Il laboratorio della farmacia, dal tetto basso, tutto scaffalato, è quasi al bujo e appestato dal tanfo dei medicinali. Un sudicio lumino a olio, acceso davanti a un'immagine sacra sulla cornice dello scaffale dirimpetto all'entrata, pare non abbia voglia di far lume neanche a se stesso. La tavola in mezzo, ingombra di bocce, vasetti, bilance, mortaj e imbuti, impedisce di vedere in prima se sul logoro divanuccio di cuojo, là sotto a quello scaffale dirimpetto all'entrata, sia rimasto a dormire il medico di guardia.
- Eccolo, c'è - dice il giovine di farmacia, indicando un pezzo d'omone che dorme penosamente, tutto aggruppato e raffagottato, con la faccia schiacciata contro la spalliera.
- E lo chiami, perdio!
- Eh, una parola! Capace di tirarmi un calcio, sa?
- Ma è medico?
- Medico, medico. Il dottor Mangoni.
- E tira calci?
- Capirà, svegliarlo a quest'ora...
- Lo chiamo io!
E il signore, risolutamente, si china sul divanuccio e scuote il dormente.
- Dottore! dottore!
Il dottor Mangoni muggisce dentro la barbaccia arruffata che gl'invade quasi fin sotto gli occhi le guance; poi stringe le pugna sul petto e alza i gomiti per stirarsi; infine si pone a sedere, curvo, con gli occhi ancora chiusi sotto le sopracciglia spioventi. Uno dei calzoni gli è rimasto tirato sul grosso polpaccio della gamba e scopre le mutande di tela legate all'antica con una cordellina sulla rozza calza nera di cotone.
- Ecco, dottore... Subito, la prego, - dice impaziente il signore. - Un caso d'asfissia...
- Col carbone? - domanda il dottore, volgendosi ma senza aprir gli occhi. Alza una mano a un gesto melodrammatico e, provandosi a tirar fuori la voce dalla gola ancora addormentata, accenna l'aria della "Gioconda": Suicidio? In questi fieeeriii momenti...

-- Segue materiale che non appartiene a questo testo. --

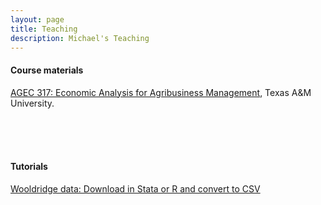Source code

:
 ```yaml
---
layout: page
title: Teaching
description: Michael's Teaching
---
```


#### Course materials
[AGEC 317: Economic Analysis for Agribusiness Management](https://github.com/econ-by-mb/agec317), Texas A&M University.

<br/>
<br/>
<br/>

#### Tutorials
[Wooldridge data: Download in Stata or R and convert to CSV](http://michael-black.github.io/pages/Wooldridge-Data)





<!-- Note: this is how to write a comment in HTML. Everything in here won't show up on your webpage.-->

<!--
To increase the size of the title, use fewer # in front of the paper title.
To decrease the size of the title, use more #.
To remove the italics, remove the * before and after the description
To remove the underline from the title, remove the <u> tags (<u> and </u>)
-->
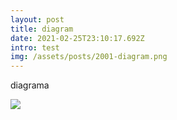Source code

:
 ```yaml
---
layout: post
title: diagram
date: 2021-02-25T23:10:17.692Z
intro: test
img: /assets/posts/2001-diagram.png
---
```

diagrama



![](posts/1901-brussels.jpg)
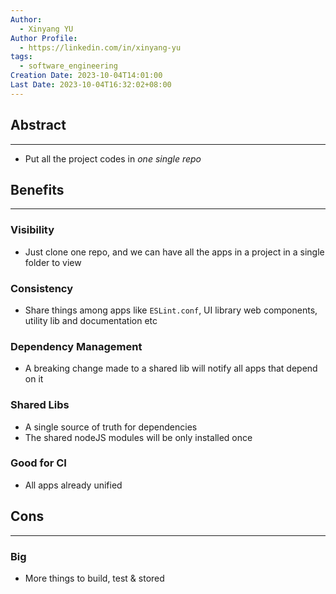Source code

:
 ```yaml
---
Author:
  - Xinyang YU
Author Profile:
  - https://linkedin.com/in/xinyang-yu
tags:
  - software_engineering
Creation Date: 2023-10-04T14:01:00
Last Date: 2023-10-04T16:32:02+08:00
---
```

## Abstract
---
- Put all the project codes in *one single repo*

## Benefits
---
### Visibility
- Just clone one repo, and we can have all the apps in a project in a single folder to view
### Consistency 
- Share things among apps like `ESLint.conf`, UI library web components, utility lib and documentation etc
### Dependency Management
- A breaking change made to a shared lib will notify all apps that depend on it
### Shared Libs
- A single source of truth for dependencies
- The shared nodeJS modules will be only installed once
### Good for CI
- All apps already unified

## Cons
---
### Big
- More things to build, test & stored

Quel signore fa un atto di stupore e d'indignazione. Ma il dottor Mangoni, subito, arrovescia indietro il capo e incignando ad aprire un occhio solo:
- Scusi, - dice, - è un suo parente?
- Nossignore! Ma la prego, faccia presto! Le spiegherò strada facendo. Ho qui la vettura. Se ha da prendere qualche cosa...
- Sí, dammi... dammi... - comincia a dire il dottor Mangoni, tentando d'alzarsi, rivolto al giovine di farmacia.
- Penso io, penso io, signor dottore, - risponde quello, girando la chiavetta della luce elettrica e dandosi attorno tutt'a un tratto con una allegra fretta che impressiona l'avventore notturno.
Il dottor Mangoni storce il capo come un bue che si disponga a cozzare, per difendersi gli occhi dalla súbita luce.
- Sí, bravo figliuolo, - dice. - Ma mi hai accecato. Oh, e il mio elmo? dov'è?
L'elmo è il cappello. Lo ha, sí. Per averlo, lo ha: positivo. Ricorda d'averlo posato, prima d'addormentarsi, su lo sgabello accanto al divanuccio. Dov'è andato a finire?
Si mette a cercarlo. Ci si mette anche l'avventore; poi anche il vetturino, entrato a riconfortarsi al caldo della farmacia. E intanto il commesso farmacista ha tutto il tempo di preparare un bel paccone di rimedii urgenti.
- La siringa per le iniezioni, dottore, ce l'ha?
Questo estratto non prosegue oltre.